[Date Prev][Date Next][Thread Prev][Thread Next][Date Index][Thread Index]

[Support #HQC-205846]: ldm bug?



> I seem to have found an LDM bug, or a least a performance problem.  I am
> trying to connect to a UTAH server that is not responding.   In
> addition, I currently have none of their products in my queue.  The two
> processes that are connecting to this server are chewing up a lot of
> CPU.  I believe what is happening is that every time it tries to connect
> it is spinning through my 4 GB queue to find out what the last product
> is.  This is slowing down the rest of my ldm processing on this machine
> (freshair).  I "niced" the two processes to +19 so they would have a
> smaller effect. Attached are the log entries from my server.  Here are
> the request lines from the ldmd.conf file:
> 
> request EXP             mesowest.dat.gz         cirp.met.utah.edu
> request EXP             mesowest_csv.tbl.gz     cirp.met.utah.edu
> 
> Feb 28 07:52:25 freshair2 cirp[6329] NOTE: Starting Up(6.4.4): 
> cirp.met.utah.edu:388 20060228125223.800 TS_ENDT {{EXP,  "mesowest.dat.gz"}}

The above shows the initial selection-criteria.  Note that the start-time is 
12:52:23.800 on 2006-02-28
and that the message was printed at 07:52:25 on the same day.  The initial 
start-time SHOULD be one hour
before the current time rather than about seven hours later.  Is something 
unusual going on with your clock
or with the logging timestamp?  Alternatively, are you using a negative 
time-offset ("-o" option) or
maximum-latency ("-m" option) when the LDM is started?

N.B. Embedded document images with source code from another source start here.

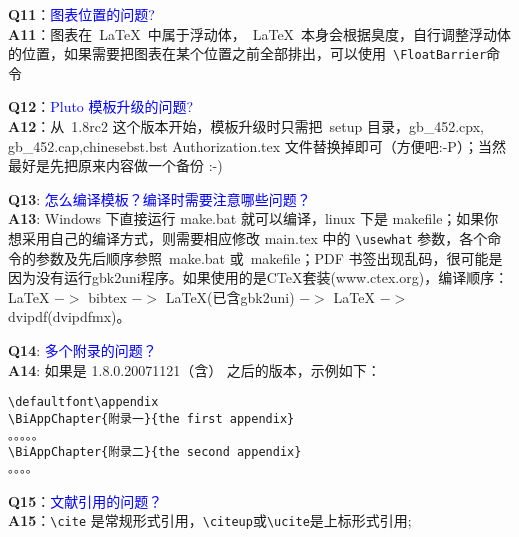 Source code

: \noindent \textbf{Q11}：\textcolor{blue}{图表位置的问题?}\\
\textbf{A11}：图表在~\LaTeX~中属于浮动体，~\LaTeX~本身会根据臭度，自行调整浮动体的位置，如果需要把图表在某个位置之前全部排出，可以使用~\verb+\FloatBarrier+命令

\noindent \textbf{Q12}：\textcolor{blue}{Pluto 模板升级的问题?}\\
\textbf{A12}：从~1.8rc2 这个版本开始，模板升级时只需把~setup 目录，gb\_452.cpx, gb\_452.cap,chinesebst.bst Authorization.tex 文件替换掉即可（方便吧:-P）；当然最好是先把原来内容做一个备份 :-)

\noindent \textbf{Q13}: \textcolor{blue}{怎么编译模板？编译时需要注意哪些问题？}\\
\textbf{A13}: Windows 下直接运行 make.bat 就可以编译，linux 下是 makefile；如果你想采用自己的编译方式，则需要相应修改 main.tex 中的 \verb+\usewhat+ 参数，各个命令的参数及先后顺序参照~make.bat 或~makefile；PDF 书签出现乱码，很可能是因为没有运行gbk2uni程序。如果使用的是CTeX套装(www.ctex.org)，编译顺序：LaTeX $->$ bibtex $->$ LaTeX(已含gbk2uni) $->$ LaTeX $->$dvipdf(dvipdfmx)。

\noindent \textbf{Q14}: \textcolor{blue}{多个附录的问题？}\\
\textbf{A14}: 如果是 1.8.0.20071121（含） 之后的版本，示例如下：
\begin{verbatim}
\defaultfont\appendix
\BiAppChapter{附录一}{the first appendix}
。。。。。
\BiAppChapter{附录二}{the second appendix}
。。。。
\end{verbatim}

\noindent \textbf{Q15}：\textcolor{blue}{文献引用的问题？ }\\
\textbf{A15}：\verb+\cite+ 是常规形式引用，\verb+\citeup+或\verb+\ucite+是上标形式引用;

> Feb 28 07:53:56 freshair2 cirp[6329] INFO: No matching data-product in 
> product-queue

The downstream LDM process then tried to find the most-recent product in the 
product-queue that
matched the selection criteria.  It found nothing; consequently, the initial 
start-time remained unmodified.

If the selection-criteria start-time is in the future, then no matching product 
will be found in the product-
queue and the downstream LDM will, consequently, search the entire queue.  I 
think this is a problem with
how the start-time was set rather than with the LDM per se (unless the LDM is 
setting the start-time 
incorrectly).

I'll see if I can modify the code so that if it's impossible to find a matching 
product, then the search will
terminate immediately.

> Feb 28 07:53:56 freshair2 cirp[6329] NOTE: LDM-6 desired product-class: 
> 20060228125356.284 TS_ENDT {{EXP,  "mesowest.dat.gz"}}
> Feb 28 07:53:56 freshair2 cirp[6329] ERROR: Terminating due to LDM failure; 
> nullproc_6 failure to cirp.met.utah.edu; RPC: Unable to receive; errno = 
> Connection reset by peer

Regards,
Steve Emmerson

Ticket Details
===================
Ticket ID: HQC-205846
Department: Support LDM
Priority: Normal
Status: On Hold